It was the era before the Internet and video gaming became extremely linked. The sheer number of classics that still hold up today, even compared to modern games, are very numerous.
There’s lots of late 90’s-early 2000’s answers here. You’re definitely not alone in that thought
Add one more here. Some of the greatest games came out in that period.
I made before a list of the top 10 games that impacted me the most and a large part are from that period. In no particular order:
The best thing about this reply is that literally none of those games are on my list, since I haven’t played any of them (except for a Flash clone of Worms as a kid). That just goes to show the sheer amount of quality gaming that there was.
My list is moreso comprised of console games. In no particular order, and includes some later indie games:
I didn’t have any consoles, so couldn’t play a lot of those games. But on PC (and on 8-bit computer before that), I played hundreds of games. There were no copyright laws in my country when I was a kid and my dad got everything he could get his hands on. In the 8-bit era he collected over 40 cassette tapes (8-10 games on each). Then when we got the PC there were boxes and boxes of floppy disks (I remember Need for Speed was on over 30 disks). Then CDs came out and I remember one CD that had 200 games on it. And as my dad collected, I tried every single one of them.
I made that top 10 list years ago from some silly Facebook game that was going around at the time. The hardest part was picking just 10. My initial list had about 70 games on it.
Emulation is magical. It’s how I discovered most of these games.
Yeah, I remember when I first got ZSNES and suddenly I had access hundreds of games I wasn’t able to play before. Played through Super Mario RPG, spent so much time in Harvest Moon, and finally played the first Final Fantasy games and Legend of Zelda.
ZSNES was also how I got into emulation for the first time. Ended up using SNES9x more, though.
Could not play master of orion II
Played birth of the federation before i even heard of master of orion and it ruined it lol
I’m guessing a lot of people grew up in the late 90s to early 2000s, so it’s largely nostalgia.
It’s not just that. 2023 was a very good year for gaming, right? A lot of the heavy hitters last year were from long-running series. Look and see how many of those series had either their genesis or consensus fan favorite entries in that time period.
Not only that, Steam, Unreal Engine, e-sports, the mainstreaming of game mods, and even AAA development itself all trace back to innovations from that time. Historically, it’s a massively important time period for video games.
As is the late 70s and early 80s with arcades, or the start of home consoles, or high fidelity 3d gaming in the 2010s (Xbox 360 and on, Nintendo Switch). Or my particular favorite, the rise of Linux gaming starting in 2013 (Steam for Linux launch) to the release of the Steam Deck.
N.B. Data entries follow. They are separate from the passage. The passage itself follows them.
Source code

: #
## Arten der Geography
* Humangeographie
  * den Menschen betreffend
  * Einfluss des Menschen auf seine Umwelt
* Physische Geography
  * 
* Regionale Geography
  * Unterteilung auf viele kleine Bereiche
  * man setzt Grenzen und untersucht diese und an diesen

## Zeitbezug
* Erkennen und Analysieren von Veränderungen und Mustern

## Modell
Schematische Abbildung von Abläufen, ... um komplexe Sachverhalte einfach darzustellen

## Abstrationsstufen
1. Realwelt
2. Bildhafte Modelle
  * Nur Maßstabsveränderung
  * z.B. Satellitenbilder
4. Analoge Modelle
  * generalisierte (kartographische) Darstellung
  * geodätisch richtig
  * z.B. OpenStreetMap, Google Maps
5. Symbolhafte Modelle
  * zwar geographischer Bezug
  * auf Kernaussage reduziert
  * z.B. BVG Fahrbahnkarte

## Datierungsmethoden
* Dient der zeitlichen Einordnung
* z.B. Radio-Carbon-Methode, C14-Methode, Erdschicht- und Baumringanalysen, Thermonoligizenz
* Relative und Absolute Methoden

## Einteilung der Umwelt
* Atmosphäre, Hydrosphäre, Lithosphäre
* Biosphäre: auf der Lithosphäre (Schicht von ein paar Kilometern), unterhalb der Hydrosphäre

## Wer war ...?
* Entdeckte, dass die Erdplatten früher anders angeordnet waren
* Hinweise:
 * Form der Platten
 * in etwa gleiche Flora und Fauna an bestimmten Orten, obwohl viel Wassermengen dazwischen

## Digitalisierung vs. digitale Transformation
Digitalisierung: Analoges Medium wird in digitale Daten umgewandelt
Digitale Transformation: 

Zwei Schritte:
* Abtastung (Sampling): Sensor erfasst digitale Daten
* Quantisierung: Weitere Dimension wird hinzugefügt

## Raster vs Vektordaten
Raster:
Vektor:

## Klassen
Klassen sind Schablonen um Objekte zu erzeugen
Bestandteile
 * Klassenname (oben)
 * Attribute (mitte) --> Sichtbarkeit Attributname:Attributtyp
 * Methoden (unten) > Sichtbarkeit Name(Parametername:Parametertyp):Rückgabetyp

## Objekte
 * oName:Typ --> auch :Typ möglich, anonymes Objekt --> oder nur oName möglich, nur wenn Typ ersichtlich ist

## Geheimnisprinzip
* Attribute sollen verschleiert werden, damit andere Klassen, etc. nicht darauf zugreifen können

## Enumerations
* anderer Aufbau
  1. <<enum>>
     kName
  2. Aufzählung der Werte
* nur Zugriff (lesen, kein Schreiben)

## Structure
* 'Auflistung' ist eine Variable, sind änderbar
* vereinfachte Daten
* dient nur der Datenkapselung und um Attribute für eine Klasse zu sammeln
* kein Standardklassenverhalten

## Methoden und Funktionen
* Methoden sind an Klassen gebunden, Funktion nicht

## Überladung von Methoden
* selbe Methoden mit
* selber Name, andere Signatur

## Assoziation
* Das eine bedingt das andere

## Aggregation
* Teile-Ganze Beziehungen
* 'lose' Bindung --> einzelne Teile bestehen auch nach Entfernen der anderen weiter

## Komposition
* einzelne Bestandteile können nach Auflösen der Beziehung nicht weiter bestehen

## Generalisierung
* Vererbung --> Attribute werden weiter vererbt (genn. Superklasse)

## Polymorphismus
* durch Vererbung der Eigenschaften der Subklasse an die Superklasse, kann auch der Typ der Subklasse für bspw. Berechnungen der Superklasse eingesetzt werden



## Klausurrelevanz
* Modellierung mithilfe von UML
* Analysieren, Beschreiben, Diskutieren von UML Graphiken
So why is the late 90s and early 2000s so highly represented here vs those other eras? I think it’s because of nostalgia, that’s around the time when the likely demographic of Lemmy would be getting into games (i.e. they’re old enough to remember the Internet before the last 10-ish years and be mad enough to leave Reddit, but not so old that they’re interested in such things).
So that’s my hypothesis as to why that era is so popular in this thread.
The Greatest Era of gaming was when I was between 12 and 22. And this is true for everyone no matter what their age is now. Between 12 and 22 I had enough time and energy to game all night and still go to school and none of life’s problems were stopping me
You know what, that’s a great answer. I think you probably hit the nail on the head
this has gotta be the correct answer
Late 90s PC, because anything was possible. 2D? Yeah, go wild, it’ll be fast. 3D? Software rendering is the wild west! Voxels, polygons, texturing, raycasting, every game looks unique because they’re all making it up as they go. Even consoles were on PC because emulation was faster and better than owning a PSX or N64.
These were not the best games of all time. Most sucked. You can get a taste of that in PC Gamer demo discs, or like half of Civvie11’s videos. But it was an era where nothing was easy, so people reached for the fucking stars.
I’ll break from the mould and say early 80s to early 90s, where we got:
That era really defined what video games are, and built the framework for how we talk about games today.
I miss the Amiga 500 in that list. ;)
1980s 2D had the same “every machine sucks uniquely” vibe as 1990s 3D. If the same game on two platforms looked remotely similar then someone busted their hump getting it right. By default, you were getting a game that looked and sounded as good as this system could manage, rather than being a smoothed-over downgrade of some canonical example.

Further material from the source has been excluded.